- [Task statement] In the records below, find the line that contains "### Key Improvements Over Original" and the line that contains "- **WoW Version**: 1.12 (Turtle WoW)". Set down exactly those lines and every line between them, and nothing more.

----------------

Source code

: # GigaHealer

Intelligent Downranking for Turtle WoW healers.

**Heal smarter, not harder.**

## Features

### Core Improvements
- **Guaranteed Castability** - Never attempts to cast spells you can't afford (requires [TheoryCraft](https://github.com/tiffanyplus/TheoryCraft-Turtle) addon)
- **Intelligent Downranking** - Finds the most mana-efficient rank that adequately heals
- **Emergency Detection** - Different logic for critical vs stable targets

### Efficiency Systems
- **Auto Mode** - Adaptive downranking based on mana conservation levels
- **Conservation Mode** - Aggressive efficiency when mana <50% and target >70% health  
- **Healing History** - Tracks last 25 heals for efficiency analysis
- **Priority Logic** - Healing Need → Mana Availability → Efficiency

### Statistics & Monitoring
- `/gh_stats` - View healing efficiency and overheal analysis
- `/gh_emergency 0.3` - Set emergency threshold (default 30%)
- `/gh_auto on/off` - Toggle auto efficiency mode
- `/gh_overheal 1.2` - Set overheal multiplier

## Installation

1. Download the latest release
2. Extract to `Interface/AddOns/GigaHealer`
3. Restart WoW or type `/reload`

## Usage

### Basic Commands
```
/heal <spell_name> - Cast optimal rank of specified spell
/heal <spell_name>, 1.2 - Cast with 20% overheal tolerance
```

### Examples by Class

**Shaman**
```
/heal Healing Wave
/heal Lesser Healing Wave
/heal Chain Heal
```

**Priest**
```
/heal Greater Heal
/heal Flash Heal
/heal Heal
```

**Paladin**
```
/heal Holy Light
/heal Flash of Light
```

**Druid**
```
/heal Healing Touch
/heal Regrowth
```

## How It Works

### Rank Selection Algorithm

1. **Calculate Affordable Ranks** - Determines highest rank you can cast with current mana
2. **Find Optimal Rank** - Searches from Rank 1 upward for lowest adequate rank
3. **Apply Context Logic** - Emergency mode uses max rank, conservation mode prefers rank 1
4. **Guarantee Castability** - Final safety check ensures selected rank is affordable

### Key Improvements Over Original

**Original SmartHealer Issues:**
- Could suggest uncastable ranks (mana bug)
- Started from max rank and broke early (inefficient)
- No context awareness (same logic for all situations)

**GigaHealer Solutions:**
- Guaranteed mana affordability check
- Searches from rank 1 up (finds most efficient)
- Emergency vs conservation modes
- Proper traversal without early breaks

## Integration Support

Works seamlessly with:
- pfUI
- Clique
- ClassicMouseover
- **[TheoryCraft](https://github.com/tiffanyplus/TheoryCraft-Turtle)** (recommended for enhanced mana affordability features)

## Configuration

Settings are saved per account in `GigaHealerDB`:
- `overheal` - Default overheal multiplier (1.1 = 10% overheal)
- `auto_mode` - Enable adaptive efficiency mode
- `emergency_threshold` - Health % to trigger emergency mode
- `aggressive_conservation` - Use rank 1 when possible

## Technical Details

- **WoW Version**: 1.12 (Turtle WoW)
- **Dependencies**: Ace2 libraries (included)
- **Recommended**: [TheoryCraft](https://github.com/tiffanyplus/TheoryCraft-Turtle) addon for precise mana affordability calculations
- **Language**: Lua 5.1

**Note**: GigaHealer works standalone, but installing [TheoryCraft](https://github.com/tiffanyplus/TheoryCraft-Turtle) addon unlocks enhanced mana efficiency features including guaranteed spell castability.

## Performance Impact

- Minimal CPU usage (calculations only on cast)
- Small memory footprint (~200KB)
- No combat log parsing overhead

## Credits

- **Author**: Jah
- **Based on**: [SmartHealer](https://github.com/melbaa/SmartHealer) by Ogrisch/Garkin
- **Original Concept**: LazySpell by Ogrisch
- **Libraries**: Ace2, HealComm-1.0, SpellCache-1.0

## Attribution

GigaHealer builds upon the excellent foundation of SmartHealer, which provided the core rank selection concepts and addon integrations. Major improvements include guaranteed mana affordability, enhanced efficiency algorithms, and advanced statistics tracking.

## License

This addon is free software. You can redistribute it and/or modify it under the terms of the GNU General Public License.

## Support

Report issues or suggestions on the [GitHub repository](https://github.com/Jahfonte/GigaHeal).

----------------

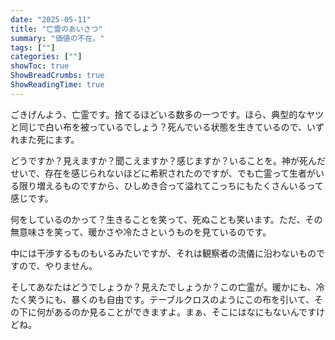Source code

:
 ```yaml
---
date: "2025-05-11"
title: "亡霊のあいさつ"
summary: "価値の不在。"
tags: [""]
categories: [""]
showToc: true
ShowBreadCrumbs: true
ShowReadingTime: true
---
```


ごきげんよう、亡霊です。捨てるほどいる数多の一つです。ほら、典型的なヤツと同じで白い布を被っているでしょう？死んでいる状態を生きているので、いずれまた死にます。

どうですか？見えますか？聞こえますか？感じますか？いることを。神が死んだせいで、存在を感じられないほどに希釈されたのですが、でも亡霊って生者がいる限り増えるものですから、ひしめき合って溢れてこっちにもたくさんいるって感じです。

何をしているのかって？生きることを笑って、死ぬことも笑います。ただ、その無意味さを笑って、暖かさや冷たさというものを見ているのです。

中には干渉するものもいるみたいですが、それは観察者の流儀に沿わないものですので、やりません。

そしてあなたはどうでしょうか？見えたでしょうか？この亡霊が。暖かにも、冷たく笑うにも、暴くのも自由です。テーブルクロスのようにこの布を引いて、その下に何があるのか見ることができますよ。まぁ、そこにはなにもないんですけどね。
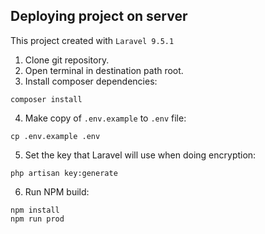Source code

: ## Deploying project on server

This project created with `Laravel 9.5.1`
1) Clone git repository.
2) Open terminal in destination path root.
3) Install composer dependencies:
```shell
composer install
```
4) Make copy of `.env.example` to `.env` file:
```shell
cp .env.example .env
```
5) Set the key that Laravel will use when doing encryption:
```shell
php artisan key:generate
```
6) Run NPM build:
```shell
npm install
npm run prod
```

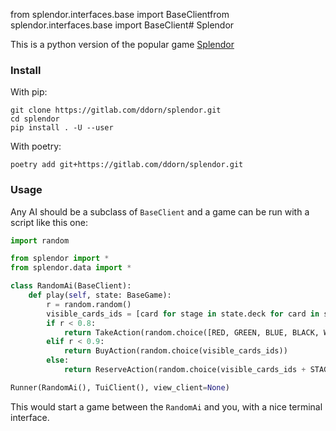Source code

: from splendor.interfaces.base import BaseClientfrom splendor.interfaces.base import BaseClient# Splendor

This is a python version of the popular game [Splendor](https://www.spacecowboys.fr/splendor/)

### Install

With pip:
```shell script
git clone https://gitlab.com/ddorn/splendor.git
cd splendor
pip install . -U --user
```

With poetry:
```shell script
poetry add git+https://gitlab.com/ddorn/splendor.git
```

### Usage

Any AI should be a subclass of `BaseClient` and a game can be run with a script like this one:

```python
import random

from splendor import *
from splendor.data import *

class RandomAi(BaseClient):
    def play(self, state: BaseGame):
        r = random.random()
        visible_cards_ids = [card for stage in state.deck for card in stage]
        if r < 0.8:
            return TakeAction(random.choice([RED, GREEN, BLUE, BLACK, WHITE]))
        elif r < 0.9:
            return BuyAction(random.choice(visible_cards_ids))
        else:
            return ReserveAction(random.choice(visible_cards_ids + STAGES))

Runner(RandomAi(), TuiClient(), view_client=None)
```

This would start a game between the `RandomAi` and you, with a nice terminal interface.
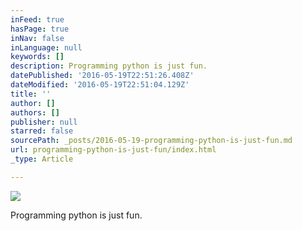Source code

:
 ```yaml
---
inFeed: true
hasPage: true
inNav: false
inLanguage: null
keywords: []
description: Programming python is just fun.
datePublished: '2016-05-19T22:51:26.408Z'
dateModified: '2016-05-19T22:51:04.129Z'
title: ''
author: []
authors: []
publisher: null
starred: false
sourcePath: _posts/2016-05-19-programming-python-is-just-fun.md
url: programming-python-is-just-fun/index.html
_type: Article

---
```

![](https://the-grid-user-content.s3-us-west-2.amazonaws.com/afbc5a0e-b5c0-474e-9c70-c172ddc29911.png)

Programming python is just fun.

----------------

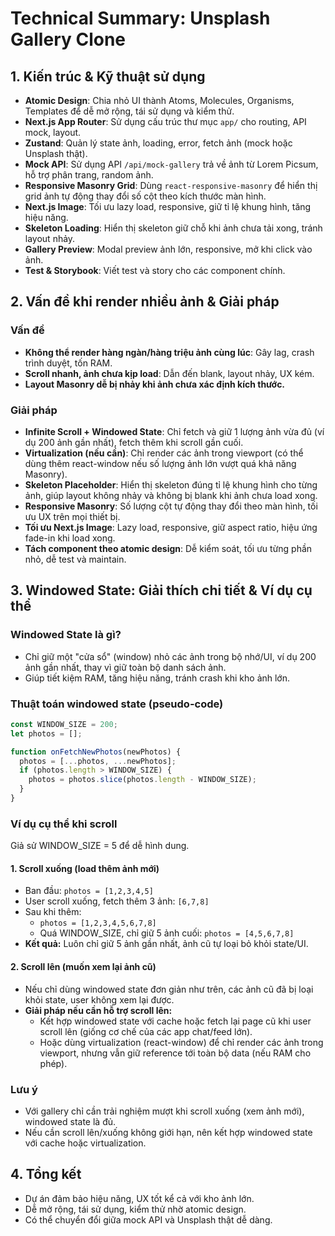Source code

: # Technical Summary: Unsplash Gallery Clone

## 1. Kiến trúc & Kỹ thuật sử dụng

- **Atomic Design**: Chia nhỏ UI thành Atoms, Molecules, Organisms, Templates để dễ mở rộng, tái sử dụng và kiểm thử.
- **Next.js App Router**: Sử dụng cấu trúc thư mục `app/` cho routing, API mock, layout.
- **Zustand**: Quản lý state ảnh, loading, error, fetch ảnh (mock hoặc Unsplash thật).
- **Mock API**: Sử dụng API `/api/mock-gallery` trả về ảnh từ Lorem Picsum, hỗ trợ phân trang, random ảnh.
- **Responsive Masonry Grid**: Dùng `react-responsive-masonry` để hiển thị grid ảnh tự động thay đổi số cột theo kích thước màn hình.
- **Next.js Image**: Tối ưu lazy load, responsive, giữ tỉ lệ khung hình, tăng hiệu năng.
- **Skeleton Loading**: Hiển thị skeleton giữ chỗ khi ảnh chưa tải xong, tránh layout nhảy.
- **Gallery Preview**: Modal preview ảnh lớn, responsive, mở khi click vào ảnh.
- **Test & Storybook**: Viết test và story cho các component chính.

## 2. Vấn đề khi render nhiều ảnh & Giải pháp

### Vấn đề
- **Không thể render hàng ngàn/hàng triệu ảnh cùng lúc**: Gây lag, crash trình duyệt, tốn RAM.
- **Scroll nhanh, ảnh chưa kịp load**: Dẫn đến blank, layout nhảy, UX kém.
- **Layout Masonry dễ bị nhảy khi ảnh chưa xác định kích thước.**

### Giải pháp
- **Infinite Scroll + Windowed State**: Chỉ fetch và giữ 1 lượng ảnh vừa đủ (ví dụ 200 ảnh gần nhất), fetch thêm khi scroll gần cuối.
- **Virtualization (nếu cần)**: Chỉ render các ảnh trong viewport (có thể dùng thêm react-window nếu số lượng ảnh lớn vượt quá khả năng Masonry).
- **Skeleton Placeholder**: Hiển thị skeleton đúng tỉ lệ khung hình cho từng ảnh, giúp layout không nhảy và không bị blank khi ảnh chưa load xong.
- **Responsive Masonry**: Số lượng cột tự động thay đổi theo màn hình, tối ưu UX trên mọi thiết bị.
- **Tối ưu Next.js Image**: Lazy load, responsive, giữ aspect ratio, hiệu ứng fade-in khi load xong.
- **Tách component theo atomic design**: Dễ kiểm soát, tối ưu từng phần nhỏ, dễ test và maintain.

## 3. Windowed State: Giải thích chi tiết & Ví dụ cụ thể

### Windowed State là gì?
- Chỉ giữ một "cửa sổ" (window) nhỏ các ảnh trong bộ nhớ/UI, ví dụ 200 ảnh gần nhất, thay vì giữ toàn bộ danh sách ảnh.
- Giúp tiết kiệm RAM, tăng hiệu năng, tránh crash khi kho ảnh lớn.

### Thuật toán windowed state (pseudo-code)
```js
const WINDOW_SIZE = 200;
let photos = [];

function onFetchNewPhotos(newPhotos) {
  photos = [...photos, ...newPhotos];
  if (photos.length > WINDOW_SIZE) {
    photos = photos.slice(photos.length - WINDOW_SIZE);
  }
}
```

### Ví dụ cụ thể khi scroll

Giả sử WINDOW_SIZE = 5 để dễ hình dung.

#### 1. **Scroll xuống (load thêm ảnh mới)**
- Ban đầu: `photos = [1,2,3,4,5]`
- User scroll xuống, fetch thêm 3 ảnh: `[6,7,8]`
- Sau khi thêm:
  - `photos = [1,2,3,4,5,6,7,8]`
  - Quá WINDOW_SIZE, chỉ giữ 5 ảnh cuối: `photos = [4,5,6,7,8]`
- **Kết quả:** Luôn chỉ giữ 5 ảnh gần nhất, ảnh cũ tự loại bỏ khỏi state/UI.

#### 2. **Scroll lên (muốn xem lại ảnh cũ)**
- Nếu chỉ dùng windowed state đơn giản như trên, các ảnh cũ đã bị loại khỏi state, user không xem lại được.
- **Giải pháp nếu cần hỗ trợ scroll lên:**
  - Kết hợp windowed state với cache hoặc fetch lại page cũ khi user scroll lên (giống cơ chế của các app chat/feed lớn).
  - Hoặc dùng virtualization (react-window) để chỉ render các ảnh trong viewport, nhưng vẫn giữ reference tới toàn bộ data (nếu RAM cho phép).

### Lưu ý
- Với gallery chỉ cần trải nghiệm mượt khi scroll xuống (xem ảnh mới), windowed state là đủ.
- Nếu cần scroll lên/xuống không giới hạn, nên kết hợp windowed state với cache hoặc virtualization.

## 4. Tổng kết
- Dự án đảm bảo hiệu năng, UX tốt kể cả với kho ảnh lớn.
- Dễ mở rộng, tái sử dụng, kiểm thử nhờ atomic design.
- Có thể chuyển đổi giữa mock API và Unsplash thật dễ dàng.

----------------

- [The completed task]
### Key Improvements Over Original

**Original SmartHealer Issues:**
- Could suggest uncastable ranks (mana bug)
- Started from max rank and broke early (inefficient)
- No context awareness (same logic for all situations)

**GigaHealer Solutions:**
- Guaranteed mana affordability check
- Searches from rank 1 up (finds most efficient)
- Emergency vs conservation modes
- Proper traversal without early breaks

## Integration Support

Works seamlessly with:
- pfUI
- Clique
- ClassicMouseover
- **[TheoryCraft](https://github.com/tiffanyplus/TheoryCraft-Turtle)** (recommended for enhanced mana affordability features)

## Configuration

Settings are saved per account in `GigaHealerDB`:
- `overheal` - Default overheal multiplier (1.1 = 10% overheal)
- `auto_mode` - Enable adaptive efficiency mode
- `emergency_threshold` - Health % to trigger emergency mode
- `aggressive_conservation` - Use rank 1 when possible

## Technical Details

- **WoW Version**: 1.12 (Turtle WoW)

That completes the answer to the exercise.